How to find smallest number of lists needed to cover all elements in another list

Question

I'm working on a code using Matlab in which I need to find the least number lists (in some set of given lists) necessary to cover all the elements of a reference list.

For example, say my reference list is

X = [0 1 2 3 4 5 6 7 8 9]

And I have a given set of lists as follows:

A = [0 1 3 5 6 7 9]
B = [0 1 2 3 4]
C = [5 6 7 8 9]
D = [1 2 3 4]
E = [1 5 7 8]

The smallest number of lists needed to cover every element in X is 2 (B and C), however, if I initially only search for the list that covers the most elements (A) and then try to find other lists that will cover the remaining elements, I'll end up using at least 3 lists. What would be the best way to write a code that can search for the smallest number of lists necessary for this (it would give me an output of B and C)? Any help at all would be greatly appreciated...even just a conceptual explanation (not actual code) of how to best approach this problem would be a huge help!

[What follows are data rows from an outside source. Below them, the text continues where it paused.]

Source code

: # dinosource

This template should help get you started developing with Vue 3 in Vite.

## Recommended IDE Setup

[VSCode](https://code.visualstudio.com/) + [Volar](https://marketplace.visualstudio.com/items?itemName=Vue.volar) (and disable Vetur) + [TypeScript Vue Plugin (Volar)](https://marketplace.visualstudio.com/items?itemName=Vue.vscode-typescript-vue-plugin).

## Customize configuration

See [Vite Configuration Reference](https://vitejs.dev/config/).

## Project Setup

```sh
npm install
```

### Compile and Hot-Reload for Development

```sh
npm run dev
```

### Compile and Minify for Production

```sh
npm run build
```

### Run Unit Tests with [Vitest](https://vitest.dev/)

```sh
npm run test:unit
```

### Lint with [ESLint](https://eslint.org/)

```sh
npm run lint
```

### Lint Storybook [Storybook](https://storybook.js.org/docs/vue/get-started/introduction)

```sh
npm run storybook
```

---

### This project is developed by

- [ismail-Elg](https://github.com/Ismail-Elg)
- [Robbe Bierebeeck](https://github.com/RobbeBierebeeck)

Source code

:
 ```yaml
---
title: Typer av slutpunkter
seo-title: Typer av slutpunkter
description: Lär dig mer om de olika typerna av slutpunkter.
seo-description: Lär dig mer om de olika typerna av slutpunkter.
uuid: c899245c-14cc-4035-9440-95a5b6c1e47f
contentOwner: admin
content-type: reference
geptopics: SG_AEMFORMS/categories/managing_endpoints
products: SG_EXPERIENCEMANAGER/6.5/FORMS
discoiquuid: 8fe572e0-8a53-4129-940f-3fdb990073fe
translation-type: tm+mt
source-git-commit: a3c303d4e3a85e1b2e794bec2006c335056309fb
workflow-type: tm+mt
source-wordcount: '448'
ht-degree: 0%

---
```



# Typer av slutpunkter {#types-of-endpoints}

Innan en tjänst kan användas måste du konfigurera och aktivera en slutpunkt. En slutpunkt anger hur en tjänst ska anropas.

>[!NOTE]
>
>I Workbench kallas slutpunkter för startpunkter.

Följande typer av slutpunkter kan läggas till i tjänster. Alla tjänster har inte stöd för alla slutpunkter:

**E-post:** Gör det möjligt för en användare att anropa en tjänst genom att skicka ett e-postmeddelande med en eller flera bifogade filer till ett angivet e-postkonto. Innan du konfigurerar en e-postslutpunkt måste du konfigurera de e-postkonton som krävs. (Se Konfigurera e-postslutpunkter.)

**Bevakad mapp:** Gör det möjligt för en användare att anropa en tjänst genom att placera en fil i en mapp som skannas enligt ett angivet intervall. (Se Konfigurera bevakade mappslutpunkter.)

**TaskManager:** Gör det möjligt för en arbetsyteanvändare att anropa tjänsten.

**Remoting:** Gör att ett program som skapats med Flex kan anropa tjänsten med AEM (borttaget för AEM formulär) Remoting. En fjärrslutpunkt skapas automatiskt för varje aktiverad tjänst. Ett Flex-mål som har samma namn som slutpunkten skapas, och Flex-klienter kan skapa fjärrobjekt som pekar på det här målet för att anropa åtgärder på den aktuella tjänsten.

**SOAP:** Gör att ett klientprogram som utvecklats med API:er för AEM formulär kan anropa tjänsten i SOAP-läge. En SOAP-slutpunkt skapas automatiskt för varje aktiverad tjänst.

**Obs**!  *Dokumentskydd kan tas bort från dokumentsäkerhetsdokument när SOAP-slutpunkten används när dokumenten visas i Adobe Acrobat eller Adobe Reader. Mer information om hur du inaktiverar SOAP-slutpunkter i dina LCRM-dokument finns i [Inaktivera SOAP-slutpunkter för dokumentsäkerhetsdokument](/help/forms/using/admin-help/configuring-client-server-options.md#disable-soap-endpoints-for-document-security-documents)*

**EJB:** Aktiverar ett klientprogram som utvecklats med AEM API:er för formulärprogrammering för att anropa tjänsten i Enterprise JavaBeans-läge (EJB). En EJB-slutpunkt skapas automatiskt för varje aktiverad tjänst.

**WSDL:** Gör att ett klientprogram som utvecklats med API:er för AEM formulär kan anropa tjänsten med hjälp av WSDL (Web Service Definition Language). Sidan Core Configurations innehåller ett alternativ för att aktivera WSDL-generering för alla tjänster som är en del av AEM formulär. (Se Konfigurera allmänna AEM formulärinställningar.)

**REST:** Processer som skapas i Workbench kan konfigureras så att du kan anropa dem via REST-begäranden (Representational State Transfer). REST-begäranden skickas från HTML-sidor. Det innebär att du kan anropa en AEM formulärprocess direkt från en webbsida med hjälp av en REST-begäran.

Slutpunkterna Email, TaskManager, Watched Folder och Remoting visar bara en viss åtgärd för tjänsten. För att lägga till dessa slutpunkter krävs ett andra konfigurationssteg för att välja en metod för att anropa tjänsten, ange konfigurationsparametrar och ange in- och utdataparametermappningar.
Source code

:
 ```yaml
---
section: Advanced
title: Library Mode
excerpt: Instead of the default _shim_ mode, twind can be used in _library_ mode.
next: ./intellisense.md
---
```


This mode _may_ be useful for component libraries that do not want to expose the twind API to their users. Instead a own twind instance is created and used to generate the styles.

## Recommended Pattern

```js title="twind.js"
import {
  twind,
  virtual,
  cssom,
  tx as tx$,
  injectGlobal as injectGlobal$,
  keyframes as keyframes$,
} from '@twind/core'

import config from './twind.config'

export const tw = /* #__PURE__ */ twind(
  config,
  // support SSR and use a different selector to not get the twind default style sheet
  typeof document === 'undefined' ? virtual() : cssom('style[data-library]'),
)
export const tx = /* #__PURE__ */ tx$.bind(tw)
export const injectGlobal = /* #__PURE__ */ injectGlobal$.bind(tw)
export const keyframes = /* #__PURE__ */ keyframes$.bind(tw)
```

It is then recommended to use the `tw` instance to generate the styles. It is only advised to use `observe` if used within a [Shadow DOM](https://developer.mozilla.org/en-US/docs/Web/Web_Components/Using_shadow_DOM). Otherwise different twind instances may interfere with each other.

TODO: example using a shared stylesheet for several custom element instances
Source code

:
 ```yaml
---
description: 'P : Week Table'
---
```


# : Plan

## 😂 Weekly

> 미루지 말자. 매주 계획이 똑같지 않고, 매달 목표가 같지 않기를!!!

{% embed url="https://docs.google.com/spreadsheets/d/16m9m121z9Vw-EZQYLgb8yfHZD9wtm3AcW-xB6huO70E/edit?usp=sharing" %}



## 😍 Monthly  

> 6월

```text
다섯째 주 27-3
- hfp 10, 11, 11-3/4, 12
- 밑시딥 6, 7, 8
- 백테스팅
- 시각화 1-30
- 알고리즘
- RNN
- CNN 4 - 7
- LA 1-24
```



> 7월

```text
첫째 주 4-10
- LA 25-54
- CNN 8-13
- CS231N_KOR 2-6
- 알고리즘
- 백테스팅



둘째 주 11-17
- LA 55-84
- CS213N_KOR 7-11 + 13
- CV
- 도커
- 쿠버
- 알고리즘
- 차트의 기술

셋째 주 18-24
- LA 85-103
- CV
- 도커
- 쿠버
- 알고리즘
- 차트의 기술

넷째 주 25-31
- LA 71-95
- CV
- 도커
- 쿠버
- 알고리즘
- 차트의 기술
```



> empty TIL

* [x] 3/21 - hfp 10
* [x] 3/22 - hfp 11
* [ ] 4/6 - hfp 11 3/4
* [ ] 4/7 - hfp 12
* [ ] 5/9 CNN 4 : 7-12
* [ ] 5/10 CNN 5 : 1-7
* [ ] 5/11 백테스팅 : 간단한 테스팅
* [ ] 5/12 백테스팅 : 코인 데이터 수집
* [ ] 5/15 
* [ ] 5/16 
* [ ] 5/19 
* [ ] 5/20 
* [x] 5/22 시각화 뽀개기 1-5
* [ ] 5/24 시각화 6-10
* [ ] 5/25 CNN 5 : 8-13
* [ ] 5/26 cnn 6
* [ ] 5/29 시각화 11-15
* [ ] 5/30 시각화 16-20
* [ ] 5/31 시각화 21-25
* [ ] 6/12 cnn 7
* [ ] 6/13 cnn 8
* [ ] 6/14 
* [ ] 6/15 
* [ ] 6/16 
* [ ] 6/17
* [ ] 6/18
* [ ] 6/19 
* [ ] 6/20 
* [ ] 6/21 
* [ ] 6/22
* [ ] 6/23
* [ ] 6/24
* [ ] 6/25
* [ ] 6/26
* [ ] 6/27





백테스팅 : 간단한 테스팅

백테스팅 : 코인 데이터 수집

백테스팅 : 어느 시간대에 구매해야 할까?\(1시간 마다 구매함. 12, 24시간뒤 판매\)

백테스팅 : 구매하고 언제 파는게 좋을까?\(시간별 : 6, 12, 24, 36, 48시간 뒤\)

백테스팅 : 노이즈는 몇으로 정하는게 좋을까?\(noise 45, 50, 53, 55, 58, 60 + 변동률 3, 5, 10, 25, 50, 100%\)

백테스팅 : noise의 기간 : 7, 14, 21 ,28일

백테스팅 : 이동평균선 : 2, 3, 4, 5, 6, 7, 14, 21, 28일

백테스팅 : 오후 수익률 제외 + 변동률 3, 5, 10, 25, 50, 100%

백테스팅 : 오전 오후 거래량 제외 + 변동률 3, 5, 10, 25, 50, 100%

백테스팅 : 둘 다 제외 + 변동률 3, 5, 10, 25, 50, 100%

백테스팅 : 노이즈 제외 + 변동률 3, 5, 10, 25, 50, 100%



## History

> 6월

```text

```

First suggestion, don't use `A`, `B`, `C`, etc... but use a cell array i.e. `lists={[0, 1, 3, 5, 6, 7, 9]; [0, 1, 2, 3, 4]; [5, 6, 7, 8, 9],...}` as that way you can easily loop through combination by indexing `lists`. Next suggestion, post your attempt at solving it, even if it's just brute force or even if it's not correct just to show you've really given it a shot. I don't think this is an easy problem to solve btw but at least demonstrate that you've taken a crack at it. — Dan, Mar 31 '16 at 06:54
Some functions you might find useful: [`union`](http://www.mathworks.com/help/matlab/ref/union.html), [`isequal`](http://www.mathworks.com/help/matlab/ref/isequal.html) or [`setdiff`](http://www.mathworks.com/help/matlab/ref/setdiff.html), [`nchoosek`](http://www.mathworks.com/help/matlab/ref/nchoosek.html) — Dan, Mar 31 '16 at 07:27
@Dan regarding `union` - initially thought so too, but it's only good for two inputs at a time (where in this scenario the user can have up to 5, so it complicates things). I would rather go for simple concatenation and `unique`. @matlab137 Also see [`perms`](http://www.mathworks.com/help/matlab/ref/perms.html). — Dev-iL, Mar 31 '16 at 07:34
@Dev-iL Theoretical you can use the form `union(A,union(B,C))`, but here you have too many options and you don't know how many `unions` you need... — Adiel, Mar 31 '16 at 10:34
As @Amro points out, this is the Set Cover problem, which is an NP-hard problem. That means in effect that *every* algorithm that can solve this problem will take exponential time (in the size of the problem) for at least some inputs -- or IOW, don't worry if your algorithm runs slowly. — j_random_hacker, Mar 31 '16 at 16:24

score 4 · Answer 1 · edited Jun 20 '20 at 09:12

Approach #1: Iterative "brute-force" of all possible combinations

Below is one possible algorithm that illustrates how to solve the problem. The code itself should be self-explanatory, but the idea is that we test all possible combinations of lists until a valid one is found (hence we don't encounter the problem you described where we mistakenly choose lists based on their length).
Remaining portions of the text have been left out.